## WORK INSTRUCTION
The line containing "all digital inputs" marks the end: quote every line from the start of the records below through it, word for word.

>>>>>

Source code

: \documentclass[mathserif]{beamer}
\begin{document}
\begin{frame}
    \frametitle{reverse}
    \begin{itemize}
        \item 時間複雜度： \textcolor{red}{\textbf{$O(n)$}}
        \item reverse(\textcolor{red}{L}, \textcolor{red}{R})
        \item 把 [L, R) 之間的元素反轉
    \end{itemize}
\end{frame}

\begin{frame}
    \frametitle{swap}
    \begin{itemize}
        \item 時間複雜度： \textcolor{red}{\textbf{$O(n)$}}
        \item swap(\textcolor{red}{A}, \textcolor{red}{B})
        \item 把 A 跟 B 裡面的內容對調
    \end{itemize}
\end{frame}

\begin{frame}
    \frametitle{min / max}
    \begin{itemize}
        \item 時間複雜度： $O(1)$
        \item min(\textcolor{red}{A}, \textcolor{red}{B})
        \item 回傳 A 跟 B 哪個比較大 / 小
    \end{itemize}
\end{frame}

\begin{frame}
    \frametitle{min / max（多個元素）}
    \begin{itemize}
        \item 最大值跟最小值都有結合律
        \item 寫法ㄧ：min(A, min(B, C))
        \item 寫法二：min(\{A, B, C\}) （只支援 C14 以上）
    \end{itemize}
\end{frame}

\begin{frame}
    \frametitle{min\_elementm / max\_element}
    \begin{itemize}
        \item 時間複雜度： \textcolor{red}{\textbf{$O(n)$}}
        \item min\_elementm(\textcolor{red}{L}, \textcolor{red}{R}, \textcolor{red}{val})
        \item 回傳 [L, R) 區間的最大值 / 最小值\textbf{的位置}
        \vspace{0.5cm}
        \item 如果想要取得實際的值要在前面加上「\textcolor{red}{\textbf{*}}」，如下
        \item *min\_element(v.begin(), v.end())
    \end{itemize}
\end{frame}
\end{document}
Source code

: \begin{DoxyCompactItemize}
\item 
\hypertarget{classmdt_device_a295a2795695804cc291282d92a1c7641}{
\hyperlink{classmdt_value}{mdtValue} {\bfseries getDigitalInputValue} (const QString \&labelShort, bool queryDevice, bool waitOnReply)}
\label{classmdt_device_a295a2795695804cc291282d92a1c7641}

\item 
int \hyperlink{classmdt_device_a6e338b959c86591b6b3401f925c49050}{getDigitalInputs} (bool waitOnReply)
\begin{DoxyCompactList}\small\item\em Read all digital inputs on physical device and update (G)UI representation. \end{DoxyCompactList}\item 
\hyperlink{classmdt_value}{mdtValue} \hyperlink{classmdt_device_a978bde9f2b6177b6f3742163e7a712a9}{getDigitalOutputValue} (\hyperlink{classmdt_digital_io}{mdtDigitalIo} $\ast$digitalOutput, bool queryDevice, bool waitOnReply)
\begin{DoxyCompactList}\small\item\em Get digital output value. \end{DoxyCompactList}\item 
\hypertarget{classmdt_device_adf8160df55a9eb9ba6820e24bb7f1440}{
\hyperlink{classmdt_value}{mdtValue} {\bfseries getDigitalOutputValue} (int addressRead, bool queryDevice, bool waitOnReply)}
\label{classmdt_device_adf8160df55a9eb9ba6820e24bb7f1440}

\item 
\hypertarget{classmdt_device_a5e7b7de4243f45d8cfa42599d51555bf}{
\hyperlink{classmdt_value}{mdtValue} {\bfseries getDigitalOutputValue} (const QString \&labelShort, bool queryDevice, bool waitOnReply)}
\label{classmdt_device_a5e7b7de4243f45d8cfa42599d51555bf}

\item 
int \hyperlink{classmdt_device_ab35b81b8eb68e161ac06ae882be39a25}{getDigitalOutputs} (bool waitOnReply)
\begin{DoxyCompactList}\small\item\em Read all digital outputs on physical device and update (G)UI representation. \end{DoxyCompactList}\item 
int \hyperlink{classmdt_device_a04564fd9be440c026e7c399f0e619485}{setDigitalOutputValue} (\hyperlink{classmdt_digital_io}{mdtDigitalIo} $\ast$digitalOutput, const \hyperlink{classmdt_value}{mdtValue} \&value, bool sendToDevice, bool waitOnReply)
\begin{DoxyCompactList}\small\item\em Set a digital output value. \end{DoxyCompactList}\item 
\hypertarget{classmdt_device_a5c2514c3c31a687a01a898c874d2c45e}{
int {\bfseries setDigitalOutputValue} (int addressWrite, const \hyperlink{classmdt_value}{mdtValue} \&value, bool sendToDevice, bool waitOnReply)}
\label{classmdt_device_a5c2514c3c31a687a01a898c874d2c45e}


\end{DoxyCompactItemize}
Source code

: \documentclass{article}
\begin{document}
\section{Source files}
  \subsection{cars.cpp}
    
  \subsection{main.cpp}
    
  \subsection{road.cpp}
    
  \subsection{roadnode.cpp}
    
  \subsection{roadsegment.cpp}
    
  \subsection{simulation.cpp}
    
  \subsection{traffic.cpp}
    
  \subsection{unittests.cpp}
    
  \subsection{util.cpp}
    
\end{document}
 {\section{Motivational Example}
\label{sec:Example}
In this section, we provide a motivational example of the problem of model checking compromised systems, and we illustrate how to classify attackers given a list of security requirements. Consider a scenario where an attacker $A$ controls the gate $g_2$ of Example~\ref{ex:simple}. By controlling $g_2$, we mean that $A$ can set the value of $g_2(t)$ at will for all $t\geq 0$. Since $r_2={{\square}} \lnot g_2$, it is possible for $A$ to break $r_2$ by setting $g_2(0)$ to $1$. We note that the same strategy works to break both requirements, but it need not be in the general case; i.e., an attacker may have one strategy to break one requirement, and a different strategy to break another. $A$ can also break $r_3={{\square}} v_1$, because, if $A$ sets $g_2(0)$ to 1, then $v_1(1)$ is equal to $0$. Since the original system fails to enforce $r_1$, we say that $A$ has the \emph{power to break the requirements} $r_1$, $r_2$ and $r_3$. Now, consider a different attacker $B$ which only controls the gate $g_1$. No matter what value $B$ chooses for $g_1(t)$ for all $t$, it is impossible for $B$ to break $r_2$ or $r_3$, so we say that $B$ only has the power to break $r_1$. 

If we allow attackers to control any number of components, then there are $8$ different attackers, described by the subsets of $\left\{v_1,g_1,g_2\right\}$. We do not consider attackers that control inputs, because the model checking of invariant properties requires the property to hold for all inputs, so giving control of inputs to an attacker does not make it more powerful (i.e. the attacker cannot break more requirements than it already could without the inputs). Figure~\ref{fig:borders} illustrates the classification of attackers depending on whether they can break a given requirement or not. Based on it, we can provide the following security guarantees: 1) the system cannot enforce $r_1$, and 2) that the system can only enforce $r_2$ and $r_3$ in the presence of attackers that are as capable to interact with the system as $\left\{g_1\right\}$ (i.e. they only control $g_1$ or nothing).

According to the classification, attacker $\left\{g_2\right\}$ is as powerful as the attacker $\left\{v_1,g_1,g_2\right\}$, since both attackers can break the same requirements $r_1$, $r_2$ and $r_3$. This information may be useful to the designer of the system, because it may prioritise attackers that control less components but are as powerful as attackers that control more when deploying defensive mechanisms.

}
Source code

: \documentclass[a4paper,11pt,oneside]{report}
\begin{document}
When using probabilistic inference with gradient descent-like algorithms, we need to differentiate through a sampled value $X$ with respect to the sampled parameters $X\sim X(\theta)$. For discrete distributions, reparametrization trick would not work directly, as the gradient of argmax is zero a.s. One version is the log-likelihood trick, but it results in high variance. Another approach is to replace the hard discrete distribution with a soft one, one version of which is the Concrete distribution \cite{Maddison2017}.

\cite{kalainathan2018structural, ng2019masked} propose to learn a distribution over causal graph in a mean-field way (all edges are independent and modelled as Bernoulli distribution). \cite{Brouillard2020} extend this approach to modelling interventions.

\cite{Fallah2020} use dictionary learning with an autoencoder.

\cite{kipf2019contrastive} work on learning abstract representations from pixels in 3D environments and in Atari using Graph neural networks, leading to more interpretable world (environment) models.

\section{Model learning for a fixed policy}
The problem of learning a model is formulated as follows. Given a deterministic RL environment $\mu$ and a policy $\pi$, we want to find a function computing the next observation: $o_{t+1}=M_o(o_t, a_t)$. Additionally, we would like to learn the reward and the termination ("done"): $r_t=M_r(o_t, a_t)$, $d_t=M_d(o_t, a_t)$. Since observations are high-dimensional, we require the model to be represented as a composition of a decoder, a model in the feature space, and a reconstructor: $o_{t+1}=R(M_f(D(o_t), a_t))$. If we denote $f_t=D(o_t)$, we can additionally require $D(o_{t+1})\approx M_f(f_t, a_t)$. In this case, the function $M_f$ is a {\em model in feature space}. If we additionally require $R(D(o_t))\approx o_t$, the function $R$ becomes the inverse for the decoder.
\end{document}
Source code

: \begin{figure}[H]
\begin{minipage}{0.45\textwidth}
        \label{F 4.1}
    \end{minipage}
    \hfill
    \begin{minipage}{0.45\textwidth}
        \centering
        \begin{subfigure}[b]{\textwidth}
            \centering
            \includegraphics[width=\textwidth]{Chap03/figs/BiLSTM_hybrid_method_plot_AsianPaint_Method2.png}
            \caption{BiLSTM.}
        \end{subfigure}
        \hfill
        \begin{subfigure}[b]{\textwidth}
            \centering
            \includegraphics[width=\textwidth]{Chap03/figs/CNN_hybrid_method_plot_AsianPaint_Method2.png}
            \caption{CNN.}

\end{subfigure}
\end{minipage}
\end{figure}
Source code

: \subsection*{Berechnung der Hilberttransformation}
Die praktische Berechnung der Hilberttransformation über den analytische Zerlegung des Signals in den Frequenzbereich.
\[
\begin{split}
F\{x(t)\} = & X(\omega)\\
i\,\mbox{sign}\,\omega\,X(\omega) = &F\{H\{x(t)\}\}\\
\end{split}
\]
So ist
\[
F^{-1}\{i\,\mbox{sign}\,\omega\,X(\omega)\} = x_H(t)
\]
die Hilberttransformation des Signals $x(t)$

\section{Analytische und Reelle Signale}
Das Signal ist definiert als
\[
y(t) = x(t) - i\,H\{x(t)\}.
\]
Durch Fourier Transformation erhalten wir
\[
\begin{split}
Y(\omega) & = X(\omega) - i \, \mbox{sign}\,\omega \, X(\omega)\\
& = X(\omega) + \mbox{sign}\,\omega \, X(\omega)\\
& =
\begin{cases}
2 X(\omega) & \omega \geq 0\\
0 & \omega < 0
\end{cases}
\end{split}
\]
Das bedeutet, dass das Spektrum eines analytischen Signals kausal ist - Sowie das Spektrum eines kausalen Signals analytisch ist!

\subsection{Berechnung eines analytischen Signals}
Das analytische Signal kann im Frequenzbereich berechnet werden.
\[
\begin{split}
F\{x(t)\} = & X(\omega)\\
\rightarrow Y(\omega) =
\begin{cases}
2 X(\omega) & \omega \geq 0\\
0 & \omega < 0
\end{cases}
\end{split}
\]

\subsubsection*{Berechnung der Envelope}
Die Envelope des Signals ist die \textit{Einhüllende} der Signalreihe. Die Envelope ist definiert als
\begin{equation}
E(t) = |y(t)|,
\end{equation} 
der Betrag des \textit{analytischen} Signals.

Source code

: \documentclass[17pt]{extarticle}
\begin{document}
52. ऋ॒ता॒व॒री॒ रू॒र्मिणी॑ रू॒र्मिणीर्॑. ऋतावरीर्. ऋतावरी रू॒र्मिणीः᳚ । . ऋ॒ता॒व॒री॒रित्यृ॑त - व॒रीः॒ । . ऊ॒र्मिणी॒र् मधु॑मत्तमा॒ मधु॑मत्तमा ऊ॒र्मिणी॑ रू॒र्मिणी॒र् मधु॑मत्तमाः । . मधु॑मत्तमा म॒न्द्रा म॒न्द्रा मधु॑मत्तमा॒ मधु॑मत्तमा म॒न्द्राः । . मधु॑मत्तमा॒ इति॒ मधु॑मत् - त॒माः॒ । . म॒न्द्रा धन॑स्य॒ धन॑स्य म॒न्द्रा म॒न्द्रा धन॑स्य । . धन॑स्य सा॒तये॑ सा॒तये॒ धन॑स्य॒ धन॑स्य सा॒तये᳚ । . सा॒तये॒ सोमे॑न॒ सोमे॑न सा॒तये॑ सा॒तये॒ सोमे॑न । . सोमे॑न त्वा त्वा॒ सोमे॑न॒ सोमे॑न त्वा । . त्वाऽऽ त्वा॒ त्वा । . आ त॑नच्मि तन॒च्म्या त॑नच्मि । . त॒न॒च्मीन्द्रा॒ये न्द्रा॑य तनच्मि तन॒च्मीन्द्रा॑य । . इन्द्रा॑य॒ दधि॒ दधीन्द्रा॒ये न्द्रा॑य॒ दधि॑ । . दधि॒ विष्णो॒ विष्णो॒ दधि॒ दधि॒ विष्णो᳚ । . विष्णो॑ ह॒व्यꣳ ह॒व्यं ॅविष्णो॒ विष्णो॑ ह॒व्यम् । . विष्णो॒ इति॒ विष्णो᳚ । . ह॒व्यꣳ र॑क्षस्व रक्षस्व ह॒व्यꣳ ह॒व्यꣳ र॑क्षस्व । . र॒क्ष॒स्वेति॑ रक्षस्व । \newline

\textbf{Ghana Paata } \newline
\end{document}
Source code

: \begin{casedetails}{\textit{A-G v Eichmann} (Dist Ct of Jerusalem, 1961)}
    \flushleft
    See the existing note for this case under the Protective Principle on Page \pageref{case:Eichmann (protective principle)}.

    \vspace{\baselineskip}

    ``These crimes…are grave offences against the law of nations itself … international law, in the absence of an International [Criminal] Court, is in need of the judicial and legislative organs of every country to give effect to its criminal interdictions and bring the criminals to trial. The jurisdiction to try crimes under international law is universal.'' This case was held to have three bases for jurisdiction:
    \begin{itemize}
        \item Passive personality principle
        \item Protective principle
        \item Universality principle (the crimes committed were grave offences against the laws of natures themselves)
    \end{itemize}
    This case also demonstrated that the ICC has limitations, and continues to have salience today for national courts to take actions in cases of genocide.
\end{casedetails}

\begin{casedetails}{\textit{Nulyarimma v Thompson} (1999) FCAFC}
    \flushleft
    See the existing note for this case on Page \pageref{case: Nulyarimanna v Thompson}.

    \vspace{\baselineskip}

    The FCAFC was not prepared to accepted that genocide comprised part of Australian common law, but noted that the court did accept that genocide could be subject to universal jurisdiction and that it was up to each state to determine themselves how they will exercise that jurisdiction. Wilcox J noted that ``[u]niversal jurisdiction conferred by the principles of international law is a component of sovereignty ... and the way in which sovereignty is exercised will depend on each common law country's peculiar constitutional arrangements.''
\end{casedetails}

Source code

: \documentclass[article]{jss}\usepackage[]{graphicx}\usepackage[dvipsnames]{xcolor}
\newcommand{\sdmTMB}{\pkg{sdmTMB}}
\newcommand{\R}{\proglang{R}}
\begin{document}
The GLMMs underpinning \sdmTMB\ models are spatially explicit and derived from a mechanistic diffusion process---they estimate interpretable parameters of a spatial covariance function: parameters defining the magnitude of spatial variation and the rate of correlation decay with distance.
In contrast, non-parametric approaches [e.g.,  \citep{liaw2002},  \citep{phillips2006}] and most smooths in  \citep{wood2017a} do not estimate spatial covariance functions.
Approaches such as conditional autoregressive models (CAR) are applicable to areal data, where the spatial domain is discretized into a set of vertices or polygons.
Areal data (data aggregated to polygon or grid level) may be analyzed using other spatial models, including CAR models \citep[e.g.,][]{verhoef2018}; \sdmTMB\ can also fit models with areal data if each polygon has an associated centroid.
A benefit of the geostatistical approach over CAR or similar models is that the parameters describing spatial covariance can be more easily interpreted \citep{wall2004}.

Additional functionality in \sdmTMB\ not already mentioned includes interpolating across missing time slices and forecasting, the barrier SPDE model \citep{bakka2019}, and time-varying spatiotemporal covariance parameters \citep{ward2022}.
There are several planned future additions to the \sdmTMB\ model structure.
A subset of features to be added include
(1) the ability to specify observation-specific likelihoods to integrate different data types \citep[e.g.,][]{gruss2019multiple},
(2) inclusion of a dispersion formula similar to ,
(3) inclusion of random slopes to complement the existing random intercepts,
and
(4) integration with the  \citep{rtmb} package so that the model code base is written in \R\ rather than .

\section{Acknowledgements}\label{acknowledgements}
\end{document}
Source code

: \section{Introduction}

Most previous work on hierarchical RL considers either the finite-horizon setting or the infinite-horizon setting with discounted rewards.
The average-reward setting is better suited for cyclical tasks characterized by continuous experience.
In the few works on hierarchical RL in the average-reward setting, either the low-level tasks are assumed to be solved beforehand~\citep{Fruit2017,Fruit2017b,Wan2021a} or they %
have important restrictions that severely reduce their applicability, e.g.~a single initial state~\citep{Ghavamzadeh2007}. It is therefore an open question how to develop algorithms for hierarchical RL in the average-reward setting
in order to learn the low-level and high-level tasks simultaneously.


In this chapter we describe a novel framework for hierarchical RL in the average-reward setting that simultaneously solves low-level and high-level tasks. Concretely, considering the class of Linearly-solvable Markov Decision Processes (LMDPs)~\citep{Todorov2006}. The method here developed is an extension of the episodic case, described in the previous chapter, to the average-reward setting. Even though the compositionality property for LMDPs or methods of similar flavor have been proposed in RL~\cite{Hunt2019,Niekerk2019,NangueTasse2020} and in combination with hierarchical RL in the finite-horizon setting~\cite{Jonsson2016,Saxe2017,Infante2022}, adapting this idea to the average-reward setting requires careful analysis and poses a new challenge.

<<<<<

## OUTPUT OF THE TASK
Source code

: \documentclass[mathserif]{beamer}
\begin{document}
\begin{frame}
    \frametitle{reverse}
    \begin{itemize}
        \item 時間複雜度： \textcolor{red}{\textbf{$O(n)$}}
        \item reverse(\textcolor{red}{L}, \textcolor{red}{R})
        \item 把 [L, R) 之間的元素反轉
    \end{itemize}
\end{frame}

\begin{frame}
    \frametitle{swap}
    \begin{itemize}
        \item 時間複雜度： \textcolor{red}{\textbf{$O(n)$}}
        \item swap(\textcolor{red}{A}, \textcolor{red}{B})
        \item 把 A 跟 B 裡面的內容對調
    \end{itemize}
\end{frame}

\begin{frame}
    \frametitle{min / max}
    \begin{itemize}
        \item 時間複雜度： $O(1)$
        \item min(\textcolor{red}{A}, \textcolor{red}{B})
        \item 回傳 A 跟 B 哪個比較大 / 小
    \end{itemize}
\end{frame}

\begin{frame}
    \frametitle{min / max（多個元素）}
    \begin{itemize}
        \item 最大值跟最小值都有結合律
        \item 寫法ㄧ：min(A, min(B, C))
        \item 寫法二：min(\{A, B, C\}) （只支援 C14 以上）
    \end{itemize}
\end{frame}

\begin{frame}
    \frametitle{min\_elementm / max\_element}
    \begin{itemize}
        \item 時間複雜度： \textcolor{red}{\textbf{$O(n)$}}
        \item min\_elementm(\textcolor{red}{L}, \textcolor{red}{R}, \textcolor{red}{val})
        \item 回傳 [L, R) 區間的最大值 / 最小值\textbf{的位置}
        \vspace{0.5cm}
        \item 如果想要取得實際的值要在前面加上「\textcolor{red}{\textbf{*}}」，如下
        \item *min\_element(v.begin(), v.end())
    \end{itemize}
\end{frame}
\end{document}
Source code

: \begin{DoxyCompactItemize}
\item 
\hypertarget{classmdt_device_a295a2795695804cc291282d92a1c7641}{
\hyperlink{classmdt_value}{mdtValue} {\bfseries getDigitalInputValue} (const QString \&labelShort, bool queryDevice, bool waitOnReply)}
\label{classmdt_device_a295a2795695804cc291282d92a1c7641}

\item 
int \hyperlink{classmdt_device_a6e338b959c86591b6b3401f925c49050}{getDigitalInputs} (bool waitOnReply)
\begin{DoxyCompactList}\small\item\em Read all digital inputs on physical device and update (G)UI representation. \end{DoxyCompactList}\item 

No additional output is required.